This piece was printed in the November issue of my local MOPS group newsletter. I read it over Thanksgiving and I was so touched that I just had to type it out here. I wanted to share with everyone else and to also preserve it because I know that sheet of paper would disappear somewhere. Be touched yourself!

Just the other night my husband and I were out at a party. We'd been there fore about three hours and I was ready leave. I noticed he was talking to a friend from work. So I walked over, and when there was a break in the conversation, I whispered, "I'm ready to go when you are." He just kept right on talking. That's when I started to put all the pieces together. I don't think we can see me. I don't think anyone can see me. I'm invisible.

It all began to make sense, the blank stares, the lack of response, the way one of the kids will walk into the room while I'm on the phone and ask to be taken to the store. Inside I'm thinking, "Can't you see I'm on the phone?" Obviously not! No one can see if I'm on the phone, or cooking, or sweeping the floor, or even standing on my head in the corner, because no one can see me at all. I'm invisible.

Some days I am only a pair of hands, nothing more: Can you fix this? Can you tie this? Can you open this? Some day's I'm not a pair of hands; I'm not even a human being. I'm a clock to ask, "What time is it?" I'm a satellite guide to answer, "What number is the Disney Channel?" I'm a car to order, "Right around 5:30, please."

I was certain that these were the hands that once held books and the eyes that studied history and the mind that graduated summa cum laude--but now they had disappeared into the peanut butter, never to be seen again. She going she's going she's gone!

One night, a group of us were having dinner, celebrating the return of a friend from England. Janice had just gotten back from a fabulous trip, and she was going on and on about the hotel she stayed in. I was sitting there, looking around at the others all put together as well. It was hard not to compare and feel sorry for myself as I looked down at my out-of-style dress; it was the only thing I could find that was clean. My unwashed hair was pulled up in a banana clip and I was afraid I could actually smell peanut butter in it. I was feeling pretty pathetic, when Janice turned to me with a beautifully wrapped package and said, "I brought you this." It was a book on the great cathedrals of Europe. I wasn't exactly sure why she'd given it to me until I read her inscription: "To Charlotte, with admiration for the greatness of what you are building when no on sees."

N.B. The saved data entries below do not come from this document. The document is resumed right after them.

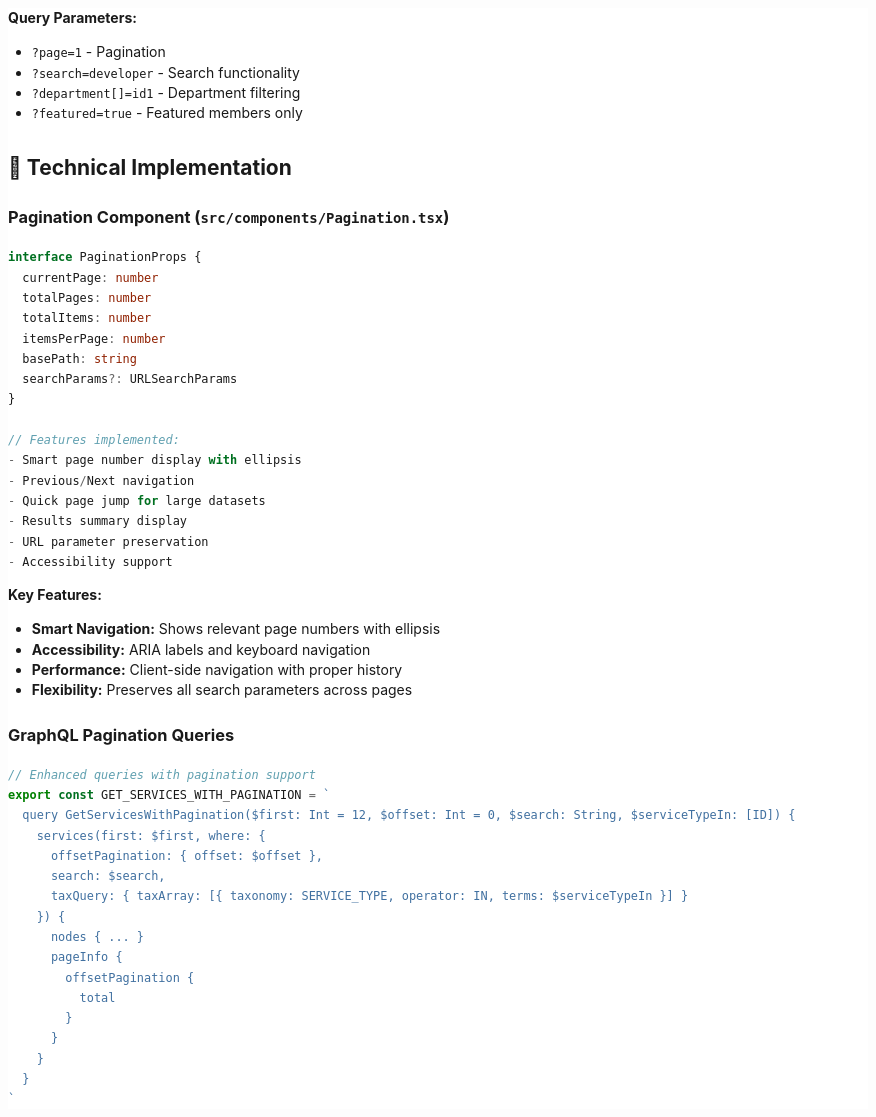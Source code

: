 **Query Parameters:**
- `?page=1` - Pagination
- `?search=developer` - Search functionality
- `?department[]=id1` - Department filtering
- `?featured=true` - Featured members only

## 🔧 Technical Implementation

### Pagination Component (`src/components/Pagination.tsx`)

```typescript
interface PaginationProps {
  currentPage: number
  totalPages: number
  totalItems: number
  itemsPerPage: number
  basePath: string
  searchParams?: URLSearchParams
}

// Features implemented:
- Smart page number display with ellipsis
- Previous/Next navigation
- Quick page jump for large datasets
- Results summary display
- URL parameter preservation
- Accessibility support
```

**Key Features:**
- **Smart Navigation:** Shows relevant page numbers with ellipsis
- **Accessibility:** ARIA labels and keyboard navigation
- **Performance:** Client-side navigation with proper history
- **Flexibility:** Preserves all search parameters across pages

### GraphQL Pagination Queries

```typescript
// Enhanced queries with pagination support
export const GET_SERVICES_WITH_PAGINATION = `
  query GetServicesWithPagination($first: Int = 12, $offset: Int = 0, $search: String, $serviceTypeIn: [ID]) {
    services(first: $first, where: { 
      offsetPagination: { offset: $offset }, 
      search: $search, 
      taxQuery: { taxArray: [{ taxonomy: SERVICE_TYPE, operator: IN, terms: $serviceTypeIn }] } 
    }) {
      nodes { ... }
      pageInfo {
        offsetPagination {
          total
        }
      }
    }
  }
`
```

In the days ahead I would read-no, devour-the book. And I would discover what would become for me, four life-changing truths, after which I could pattern my work: No one can say who built the great cathedrals-we have no record of their names. These builders gave their whole lives for a work they would never see finished. They made great sacrifices and expected no credit. The passion of their building was fueled by their faith that the eyes of God saw everything.

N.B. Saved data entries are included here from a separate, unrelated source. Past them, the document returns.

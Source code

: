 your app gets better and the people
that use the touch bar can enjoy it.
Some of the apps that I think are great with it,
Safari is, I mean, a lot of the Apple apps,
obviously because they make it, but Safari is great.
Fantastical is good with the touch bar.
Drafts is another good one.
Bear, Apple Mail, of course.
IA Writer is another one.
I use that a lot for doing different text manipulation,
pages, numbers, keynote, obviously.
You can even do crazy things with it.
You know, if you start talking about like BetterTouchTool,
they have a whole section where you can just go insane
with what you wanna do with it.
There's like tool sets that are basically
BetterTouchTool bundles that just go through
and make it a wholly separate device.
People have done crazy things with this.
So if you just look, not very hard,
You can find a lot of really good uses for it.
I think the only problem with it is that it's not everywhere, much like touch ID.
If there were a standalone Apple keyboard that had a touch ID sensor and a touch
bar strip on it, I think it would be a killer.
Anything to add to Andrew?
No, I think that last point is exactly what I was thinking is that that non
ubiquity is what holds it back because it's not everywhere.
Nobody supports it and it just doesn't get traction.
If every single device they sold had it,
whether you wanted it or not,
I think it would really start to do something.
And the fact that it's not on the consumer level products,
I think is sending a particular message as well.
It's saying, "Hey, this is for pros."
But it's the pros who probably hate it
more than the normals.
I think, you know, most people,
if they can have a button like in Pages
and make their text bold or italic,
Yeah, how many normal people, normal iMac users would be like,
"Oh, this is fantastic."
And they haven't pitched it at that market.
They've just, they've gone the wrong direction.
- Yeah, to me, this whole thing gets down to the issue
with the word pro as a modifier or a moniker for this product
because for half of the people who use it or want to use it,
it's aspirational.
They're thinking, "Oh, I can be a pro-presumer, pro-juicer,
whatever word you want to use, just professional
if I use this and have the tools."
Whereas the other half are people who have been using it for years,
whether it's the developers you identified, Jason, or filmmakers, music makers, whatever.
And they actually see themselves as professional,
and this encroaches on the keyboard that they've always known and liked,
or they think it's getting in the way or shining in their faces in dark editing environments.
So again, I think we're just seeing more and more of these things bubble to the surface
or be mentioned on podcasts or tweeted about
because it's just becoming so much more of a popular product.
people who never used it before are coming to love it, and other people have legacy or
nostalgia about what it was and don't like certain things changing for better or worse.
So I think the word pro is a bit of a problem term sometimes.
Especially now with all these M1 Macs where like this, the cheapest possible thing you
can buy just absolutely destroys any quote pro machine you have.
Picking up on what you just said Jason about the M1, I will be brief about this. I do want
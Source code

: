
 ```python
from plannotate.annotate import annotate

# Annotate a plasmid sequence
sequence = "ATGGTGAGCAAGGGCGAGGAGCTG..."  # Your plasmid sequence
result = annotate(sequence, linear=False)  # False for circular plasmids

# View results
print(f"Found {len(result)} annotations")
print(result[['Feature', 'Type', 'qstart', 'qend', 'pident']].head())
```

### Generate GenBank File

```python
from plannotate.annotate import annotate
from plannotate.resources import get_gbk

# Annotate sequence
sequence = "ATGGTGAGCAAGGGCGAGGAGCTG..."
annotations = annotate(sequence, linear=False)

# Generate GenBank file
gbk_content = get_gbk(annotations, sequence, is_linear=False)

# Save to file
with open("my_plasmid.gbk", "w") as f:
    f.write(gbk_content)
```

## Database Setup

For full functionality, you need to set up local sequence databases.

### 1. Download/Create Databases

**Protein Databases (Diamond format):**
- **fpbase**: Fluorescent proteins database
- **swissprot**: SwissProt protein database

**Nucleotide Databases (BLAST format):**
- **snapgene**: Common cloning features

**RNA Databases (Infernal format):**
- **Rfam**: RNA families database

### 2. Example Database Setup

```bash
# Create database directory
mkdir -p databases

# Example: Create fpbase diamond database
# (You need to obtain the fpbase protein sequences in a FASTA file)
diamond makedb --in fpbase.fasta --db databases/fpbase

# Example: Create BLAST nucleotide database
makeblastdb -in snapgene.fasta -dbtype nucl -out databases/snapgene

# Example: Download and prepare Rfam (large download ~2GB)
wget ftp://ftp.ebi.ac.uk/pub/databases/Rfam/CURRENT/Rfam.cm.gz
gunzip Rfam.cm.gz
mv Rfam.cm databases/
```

A legendary story in the book told of a rich man who came to visit the cathedral while it was being built, and he saw a workman carving a tiny bird on the inside of a beam! He was puzzled and asked the man, "Why are you spending so much time carving that bird into a beam that will be covered by the roof? No one will ever see it." And the workman replied, "Because God sees."

I closed the book, feeling the missing piece fall into place. It was almost as if I heard God whispering to me, "I see you, Charlotte. I see the sacrifices you make very day, when no one around you does. No act of kindness you've done, no sequin you've sewn on, no cupcake you've baked, is too small for me to notice and smile over. You are building a great cathedral, but you can't see right now what it will become."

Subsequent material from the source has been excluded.